Preliminary semantic fillers
Here's a hierarchy of simple elements. It needs lots of work.
element
motive
hunger
safety
sex
esteem
family
self-expression
thing
food
tool
container
vehicle
clothing
weapon
bodypart
waste
place
inside
home
livingroom
kitchen (etc)
school
office
outside
yard
street (etc)
person
gender
age
species
role?
modality
emotion
belief
etcPerson, place, and thing here are quite familiar, and are, as well, universal in adventure games. Motive and modality are original proposals that I think promise great payback, but must require persistence and discipline to explore. Many interesting human psychological (and social) phenomena involve an exchange or tradeoff relationship between two motives. Here's where the 'blindspot' kicks in with a vengeance!

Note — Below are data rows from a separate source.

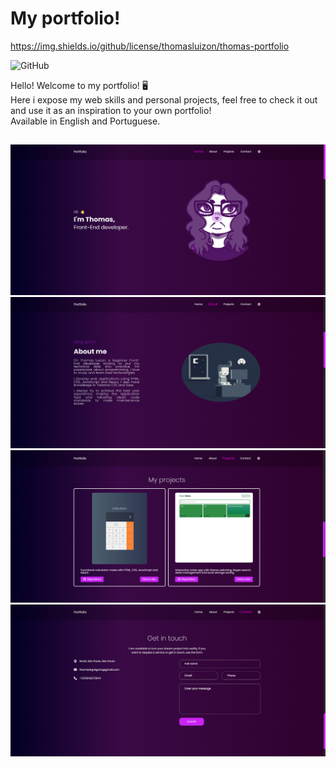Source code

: # My portfolio!

https://img.shields.io/github/license/thomasluizon/thomas-portfolio

![GitHub](https://img.shields.io/github/license/thomasluizon/thomas-portfolio?color=purple&logo=github)

Hello! Welcome to my portfolio! 🖥️ <br/>
Here i expose my web skills and personal projects, feel free to check it out and use it as an inspiration to your own portfolio! <br/>
Available in English and Portuguese. <br/>

##

![Screnshoot-Home](./assets/imgs/Screenshot-Home.png)
![Screnshoot-About](./assets/imgs/Screenshot-About.png)
![Screnshoot-Projects](./assets/imgs/Screenshot-Projects.png)
![Screnshoot-Contact](./assets/imgs/Screenshot-Contact.png)

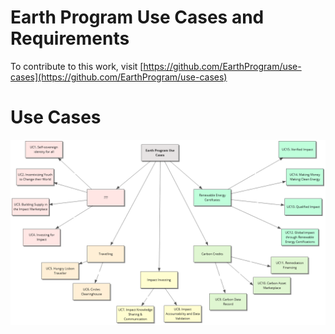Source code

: # Earth Program Use Cases and Requirements

To contribute to this work, visit [https://github.com/EarthProgram/use-cases](https://github.com/EarthProgram/use-cases)

# Use Cases

![Use Case Diagram](/images/EarthProgramUseCases.png)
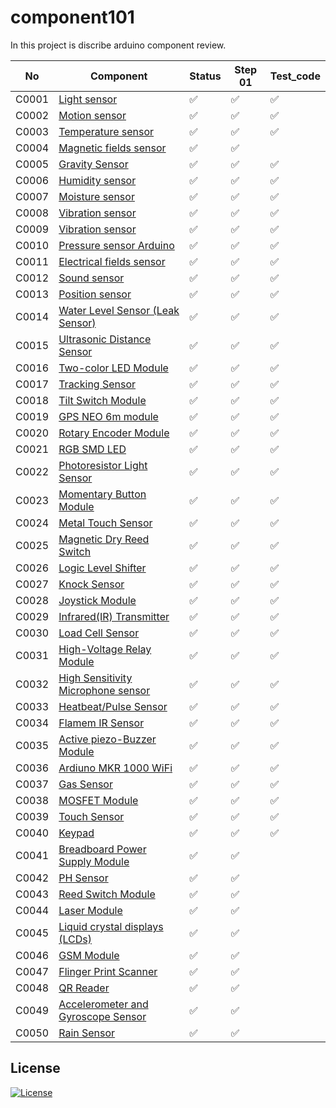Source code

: # component101

In this project is discribe arduino component review.

| No    | Component                                                              | Status | Step 01 |Test_code|
| ----- | ---------------------------------------------------------------------- | ------ | ------- | ------- |
| C0001 | [Light sensor](/LightSensor)                                           | ✅  | ✅ | ✅ |
| C0002 | [Motion sensor](/MotionSensor)                                         | ✅  | ✅ | ✅ |
| C0003 | [Temperature sensor](/TemperatureSensor)                               | ✅  | ✅ | ✅ |
| C0004 | [Magnetic fields sensor](/MagneticFeildSensor)                         | ✅  | ✅ |
| C0005 | [Gravity Sensor](/GravitySensor)                                       | ✅  | ✅ | ✅ |
| C0006 | [Humidity sensor](/MagneticFeildSensor)                                | ✅  | ✅ | ✅ |
| C0007 | [Moisture sensor](/MoistureSensor)                                     | ✅  | ✅ | ✅ |
| C0008 | [Vibration sensor](/VibrationSensor)                                   | ✅  | ✅ | ✅ |
| C0009 | [Vibration sensor](/VibrationSensorArduino)                            | ✅  | ✅ | ✅ |
| C0010 | [Pressure sensor Arduino](/PressureSensor)                             | ✅  | ✅ | ✅ |
| C0011 | [Electrical fields sensor](/ElectromagneticFieldSensor)                | ✅  | ✅ | ✅ |
| C0012 | [Sound sensor](/SoundSensor)                                           | ✅  | ✅ | ✅ |
| C0013 | [Position sensor](/PositionSensor/)                                    | ✅  | ✅ | ✅ |
| C0014 | [Water Level Sensor (Leak Sensor)](/WaterLevelSensor)                  | ✅  | ✅ | ✅ |
| C0015 | [Ultrasonic Distance Sensor](/UltrasonicDistanceSensor)                | ✅  | ✅ | ✅ |
| C0016 | [Two-color LED Module](/TwoColorLEDModule)                             | ✅  | ✅ | ✅ |
| C0017 | [Tracking Sensor](/TrackingSensor)                                     | ✅  | ✅ | ✅ |
| C0018 | [Tilt Switch Module](/TiltSensor)                                      | ✅  | ✅ | ✅ |
| C0019 | [GPS NEO 6m module](/GPSNEO6mModule)                                   | ✅  | ✅ | ✅ |
| C0020 | [Rotary Encoder Module](/RotaryEncoderModule)                          | ✅  | ✅ | ✅ |
| C0021 | [RGB SMD LED](/RGBSMDModule)                                           | ✅  | ✅ | ✅ |
| C0022 | [Photoresistor Light Sensor](/PhotoresistorSensorLightSensor)          | ✅  | ✅ | ✅ |
| C0023 | [Momentary Button Module](/MomentryButtonModule)                       | ✅  | ✅ | ✅ |
| C0024 | [Metal Touch Sensor](/MetalTouchSensor)                                | ✅  | ✅ | ✅ |
| C0025 | [Magnetic Dry Reed Switch](/MagneticReedSwitchModule)                  | ✅  | ✅ | ✅ |
| C0026 | [Logic Level Shifter](/LogicLevelShifter)                              | ✅  | ✅ | ✅ |
| C0027 | [Knock Sensor](/KnockSensor)                                           | ✅  | ✅ | ✅ |
| C0028 | [Joystick Module](/JoystickModule)                                     | ✅  | ✅ | ✅ |
| C0029 | [Infrared(IR) Transmitter](/InfraredTransmitter)                       | ✅  | ✅ | ✅ |
| C0030 | [Load Cell Sensor](/LoadCellSensor)                                    | ✅  | ✅ | ✅ |
| C0031 | [High-Voltage Relay Module](/HighVoltageRelayModule)                   | ✅  | ✅ | ✅ |
| C0032 | [High Sensitivity Microphone sensor](/HighSensitivityMicrophoneSensor) | ✅  | ✅ | ✅ |
| C0033 | [Heatbeat/Pulse Sensor](/PulseSensor)                                  | ✅  | ✅ | ✅ |
| C0034 | [Flamem IR Sensor](/FlameIRSensor)                                     | ✅  | ✅ | ✅ |
| C0035 | [Active piezo-Buzzer Module](/ActivePiezoBuzzerModule)                 | ✅  | ✅ | ✅ |
| C0036 | [Ardiuno MKR 1000 WiFi](/MKR1000WifiModule)                            | ✅  | ✅ | ✅ |
| C0037 | [Gas Sensor](/GasSensor)                                               | ✅  | ✅ | ✅ |
| C0038 | [MOSFET Module](/MOSFETDriveModule)                                    | ✅  | ✅ | ✅ |
| C0039 | [Touch Sensor](/TouchSensorModule)                                     | ✅  | ✅ | ✅ |
| C0040 | [Keypad](/KeypadArduino)                                               | ✅  | ✅ | ✅ |
| C0041 | [Breadboard Power Supply Module](/BreadboardPowerSupplyModule)         | ✅  | ✅ |
| C0042 | [PH Sensor](/PHSensor)                                                 | ✅  | ✅ |
| C0043 | [Reed Switch Module](/ReedSwitchModule)                                | ✅  | ✅ |
| C0044 | [Laser Module](/LaserModule)                                           | ✅  | ✅ |
| C0045 | [Liquid crystal displays (LCDs)](/LiquidCrystalSensor)                 | ✅  | ✅ |
| C0046 | [GSM Module](/GSMmodule)                                               | ✅  | ✅ |
| C0047 | [Flinger Print Scanner](/FingerPrintSensor)                            | ✅  | ✅ |
| C0048 | [QR Reader](/QRReader)                                                 | ✅  | ✅ |
| C0049 |[Accelerometer and  Gyroscope Sensor](/AccelerometerAndGyroscopeSensor)                                                 | ✅  | ✅ |
| C0050 | [Rain Sensor](/RainSensor)                                             | ✅  | ✅ |  

## License

[![License](https://img.shields.io/badge/License-Apache_2.0-blue.svg)](https://opensource.org/licenses/Apache-2.0)
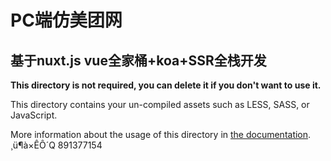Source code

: # PC端仿美团网
## 基于nuxt.js vue全家桶+koa+SSR全栈开发

**This directory is not required, you can delete it if you don't want to use it.**

This directory contains your un-compiled assets such as LESS, SASS, or JavaScript.

More information about the usage of this directory in [the documentation](https://nuxtjs.org/guide/assets#webpacked).
¸ü¶à×ÊÔ´Q
891377154
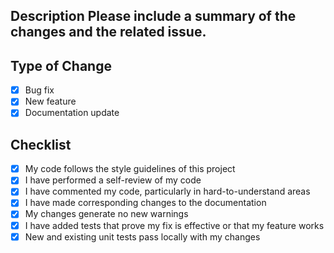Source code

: ## Description Please include a summary of the changes and the related issue.  
## Type of Change 
- [x] Bug fix
- [x] New feature
- [x] Documentation update
## Checklist 
- [x] My code follows the style guidelines of this project 
- [x] I have performed a self-review of my code
- [x] I have commented my code, particularly in hard-to-understand areas
- [x] I have made corresponding changes to the documentation
- [x] My changes generate no new warnings
- [x] I have added tests that prove my fix is effective or that my feature works
- [x] New and existing unit tests pass locally with my changes 
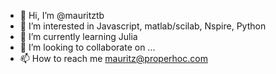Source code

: - 👋 Hi, I’m @mauritztb
- 👀 I’m interested in Javascript, matlab/scilab, Nspire, Python
- 🌱 I’m currently learning Julia
- 💞️ I’m looking to collaborate on ...
- 📫 How to reach me mauritz@properhoc.com

<!---
mauritztb/mauritztb is a ✨ special ✨ repository because its `README.md` (this file) appears on your GitHub profile.
You can click the Preview link to take a look at your changes.
--->
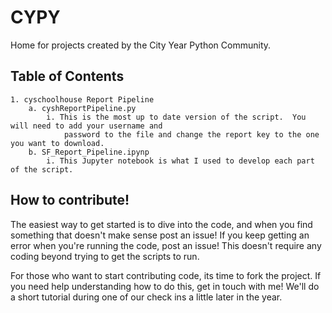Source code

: # CYPY

Home for projects created by the City Year Python Community.  

## Table of Contents
    
    1. cyschoolhouse Report Pipeline
        a. cyshReportPipeline.py
            i. This is the most up to date version of the script.  You will need to add your username and 
                password to the file and change the report key to the one you want to download.
        b. SF_Report_Pipeline.ipynp
            i. This Jupyter notebook is what I used to develop each part of the script.

## How to contribute!

The easiest way to get started is to dive into the code, and when you find something that doesn't make sense post an issue!  If you keep getting an error when you're running the code, post an issue!  This doesn't require any coding beyond trying to get the scripts to run.  

For those who want to start contributing code, its time to fork the project.  If you need help understanding how to do this, get in touch with me!  We'll do a short tutorial during one of our check ins a little later in the year.
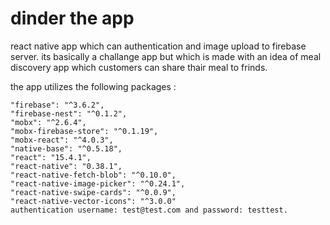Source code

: # dinder the app
react native app which can authentication and image upload to firebase server. its basically a challange app but which is made with an idea of meal discovery app which customers can share thair meal to frinds. 

the app utilizes the following packages :

    "firebase": "^3.6.2",
    "firebase-nest": "^0.1.2",
    "mobx": "^2.6.4",
    "mobx-firebase-store": "^0.1.19",
    "mobx-react": "^4.0.3",
    "native-base": "^0.5.18",
    "react": "15.4.1",
    "react-native": "0.38.1",
    "react-native-fetch-blob": "^0.10.0",
    "react-native-image-picker": "^0.24.1",
    "react-native-swipe-cards": "^0.0.9",
    "react-native-vector-icons": "^3.0.0"
    authentication username: test@test.com and password: testtest.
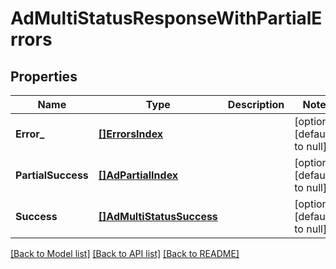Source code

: # AdMultiStatusResponseWithPartialErrors

## Properties
Name | Type | Description | Notes
------------ | ------------- | ------------- | -------------
**Error_** | [**[]ErrorsIndex**](ErrorsIndex.md) |  | [optional] [default to null]
**PartialSuccess** | [**[]AdPartialIndex**](AdPartialIndex.md) |  | [optional] [default to null]
**Success** | [**[]AdMultiStatusSuccess**](AdMultiStatusSuccess.md) |  | [optional] [default to null]

[[Back to Model list]](../README.md#documentation-for-models) [[Back to API list]](../README.md#documentation-for-api-endpoints) [[Back to README]](../README.md)

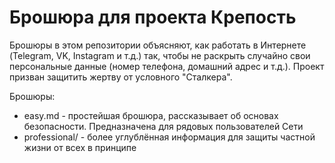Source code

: # Брошюра для проекта Крепость

Брошюры в этом репозитории объясняют, как работать в Интернете (Telegram, VK, Instagram и т.д.) так, чтобы не раскрыть случайно свои персональные данные (номер телефона, домашний адрес и т.д.). Проект призван защитить жертву от условного "Сталкера".

Брошюры:

* easy.md - простейшая брошюра, рассказывает об основах безопасности. Предназначена для рядовых пользователей Сети
* professional/ - более углублённая информация для защиты частной жизни от всех в принципе
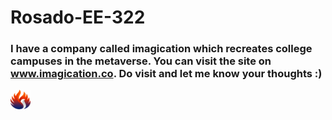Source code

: # Rosado-EE-322
### I have a company called imagication which recreates college campuses in the metaverse. You can visit the site on www.imagication.co. Do visit and let me know your thoughts :)

![Imagication Logo](/coloredphoenix-5.png)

What I'm calling modalities normally involve a relationship between a person and another relationship. So "person desiresThat (person acquires thing)" can be parsed in the same way as "person believes (person isAt place)".
I've tested this system on the last 150 categories in Roget (figuring they were the hardest) and the results are impressive but need polish. (Write me if you can't wait, I guess ;^)
Some basic two-element relationships
person thing: makes acquires uses maintains destroys disposes
person place: bornAt movesTo occupies movesFrom diesAt
person motive: suffers gratifies indulges abstains denies
relationship relationship: causes enables precedes becomes
person relationship (ie modality): imagines wants believes fears believes- deserves
person person (usually with a 3rd element): begets kinTo marries harms helps conflictsWith cooperatesWith communicatesWith hasStatusOver
motive motive: tradeoff exchange conflict substitute
thing thing: hasPart attachedTo
person skill: discovers learns practices uses forgets
Three-element relationships are most interesting when two of the elements are persons, like person-gives-thing-to-person.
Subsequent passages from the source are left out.